Notifications
Clear all

Differences in similar terms

8 Posts
2 Users
0 Reactions
0 Views
Posts: 0
Guest
(@Anonymous)
Joined: 1 second ago

I haven't been on in a while, but now that y'all have dragged me back from my work, I've pulled another rainy-day issue from my list.   How do you define "waste basket", "trash can", "trash bin", "garbage can" and whatever other terms you have for the same thing?   How are they different, and how are they alike?

The only distinction that I keep more or less consistently is that "garbage" is usually biological (orange peels, sour milk, moldy bread, too-old chicken etc) and "trash" usually isn't.   It may be that aside from that, all the differences in terms are merely regional.   But I'm not convinced.   How do you use these terms?

7 Replies
deaconB
Posts: 742
(@deke)
Member
Joined: 12 years ago

The last time I looked (the 1980s), the city code for Fort Wayne, Indiana distinguished between garbage and trash, and required regular removal of garbage from premises but in practice, they co-mingled waste streams.

A garbage can, to my mind, is 30 or 33 gallons, made of galvanized metal. If it's similarly large and made of HDPE, it's a trash can.

I never use the term trash bin. In UK stories, they talk of ash cans and ash bins. . We always carried ashes in a coal skuttle, spread   them immediately on the stone driveway.  

Reply
Posts: 0
Guest
(@Anonymous)
Joined: 1 second ago

I think I always had the notion (never having lived there) that the British "ash bin" was just a wastebasket, not literally reserved for ashes.   I mean, probably it used to be for ashes, but not nowadays.   Am I mistaken?

Reply
deaconB
Posts: 742
(@deke)
Member
Joined: 12 years ago

Bob Bridges said
I think I always had the notion (never having lived there) that the British "ash bin" was just a wastebasket, not literally reserved for ashes.   I mean, probably it used to be for ashes, but not nowadays.   Am I mistaken?

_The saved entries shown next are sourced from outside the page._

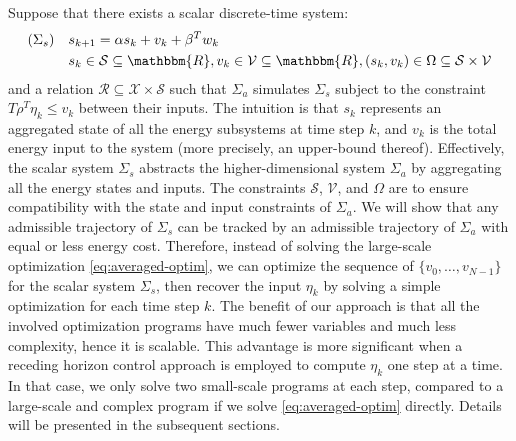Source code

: Suppose that there exists a scalar discrete-time system:
\begin{align*}
(\Sigma_s) \quad
& s_{k + 1} = \alpha s_k + v_k + \beta^T w_{k} \\
& s_k \in \SSet \subseteq \mathbbm{R},
  v_k \in \VSet \subseteq \mathbbm{R},
  (s_k, v_k) \in \Omega \subseteq \SSet \times \VSet
\end{align*}
and a relation $\mathcal{R} \subseteq \mathcal{X} \times \mathcal{S}$ such
that $\Sigma_a$ simulates $\Sigma_s$ subject to the constraint $T \rho^{T} \eta_k
\leqslant v_k$ between their inputs. The intuition is that $s_k$ represents an
aggregated state of all the energy subsystems at time step $k$, and $v_k$ is
the total energy input to the system (more precisely, an upper-bound
thereof). Effectively, the scalar system $\Sigma_s$ abstracts the
higher-dimensional system $\Sigma_a$ by aggregating all the energy states and
inputs. The constraints $\mathcal{S}$, $\mathcal{V}$, and $\Omega$ are to
ensure compatibility with the state and input constraints of $\Sigma_a$. We
will show that any admissible trajectory of $\Sigma_s$ can be tracked by an
admissible trajectory of $\Sigma_a$ with equal or less energy cost. %
Therefore, instead of solving the large-scale optimization \eqref{eq:averaged-optim}, we can
optimize the sequence of $\{ v_0, \ldots, v_{N - 1} \}$ for the scalar system
$\Sigma_s$, then recover the input $\eta_k$ by solving a simple optimization for
each time step $k$.
The benefit of our approach is that all the involved optimization
programs have much fewer variables and much less complexity, hence it is scalable.
This advantage is more significant when a receding horizon control approach is employed to
compute $\eta_k$ one step at a time.
In that case, we only solve two small-scale programs at each step, compared to a large-scale and  complex program if we solve \eqref{eq:averaged-optim} directly.
Details will be presented in the subsequent sections.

I had the same impression, else wouldn't have introduced them into the discussion, but I can't imagine a tall kitchen trash container being used for ashes.   Add hot ashes to wastepaper, and you have a nice blaze.   Add only ashes, and you'd need a forklift to empty it.   Ashes weugh more than concrete!

 

Reply
Posts: 0
Guest
(@Anonymous)
Joined: 1 second ago

I think that it was not until I left home for college that I (knowingly) encountered a distinction between trash and garbage. Trash can = garbage can. All the disposal receptacles in the house were waste baskets, but the organic material primarily went into the kitchen waste basket. After nearly half a century of making such distinctions, the old way sounds rather odd.

It occurs to me that through most of my childhood one of my chores was to "burn the papers" in the back yard, so there was some discrimination in which materials were disposed of where, but that orange peels, coffee grounds, egg shells, cans, and bottles occasionally went into the burn basket. Mostly illegal now, of course.